# [Supplied data]

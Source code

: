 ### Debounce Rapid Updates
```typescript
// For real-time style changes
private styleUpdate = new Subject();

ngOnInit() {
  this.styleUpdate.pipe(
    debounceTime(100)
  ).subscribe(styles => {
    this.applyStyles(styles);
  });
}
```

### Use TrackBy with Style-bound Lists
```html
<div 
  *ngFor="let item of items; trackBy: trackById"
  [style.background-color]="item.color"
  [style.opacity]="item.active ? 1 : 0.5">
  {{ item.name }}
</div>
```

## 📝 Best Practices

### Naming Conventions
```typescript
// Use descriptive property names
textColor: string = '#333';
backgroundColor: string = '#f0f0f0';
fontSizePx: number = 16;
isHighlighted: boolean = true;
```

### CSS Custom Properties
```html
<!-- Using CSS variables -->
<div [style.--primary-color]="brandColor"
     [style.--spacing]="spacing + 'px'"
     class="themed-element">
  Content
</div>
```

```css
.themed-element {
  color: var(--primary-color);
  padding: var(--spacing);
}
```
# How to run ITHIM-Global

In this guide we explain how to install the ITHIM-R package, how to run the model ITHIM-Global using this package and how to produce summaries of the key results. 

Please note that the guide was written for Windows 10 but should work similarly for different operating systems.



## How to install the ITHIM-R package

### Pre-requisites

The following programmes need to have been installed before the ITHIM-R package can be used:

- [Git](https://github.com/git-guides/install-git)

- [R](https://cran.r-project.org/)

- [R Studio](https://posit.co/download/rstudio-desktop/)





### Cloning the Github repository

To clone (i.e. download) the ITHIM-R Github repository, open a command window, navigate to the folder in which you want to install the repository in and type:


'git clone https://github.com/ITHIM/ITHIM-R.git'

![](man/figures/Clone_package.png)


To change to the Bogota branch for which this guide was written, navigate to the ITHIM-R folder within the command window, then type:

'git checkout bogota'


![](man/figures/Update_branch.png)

# [Exercise objective]
Beginning with the first line of the records above, reproduce each line exactly, ending at the line that contains "## 📝 Best Practices", and leave out everything else.

# [Solution]
Source code

: ### Debounce Rapid Updates
```typescript
// For real-time style changes
private styleUpdate = new Subject();

ngOnInit() {
  this.styleUpdate.pipe(
    debounceTime(100)
  ).subscribe(styles => {
    this.applyStyles(styles);
  });
}
```

### Use TrackBy with Style-bound Lists
```html
<div 
  *ngFor="let item of items; trackBy: trackById"
  [style.background-color]="item.color"
  [style.opacity]="item.active ? 1 : 0.5">
  {{ item.name }}
</div>
```

## 📝 Best Practices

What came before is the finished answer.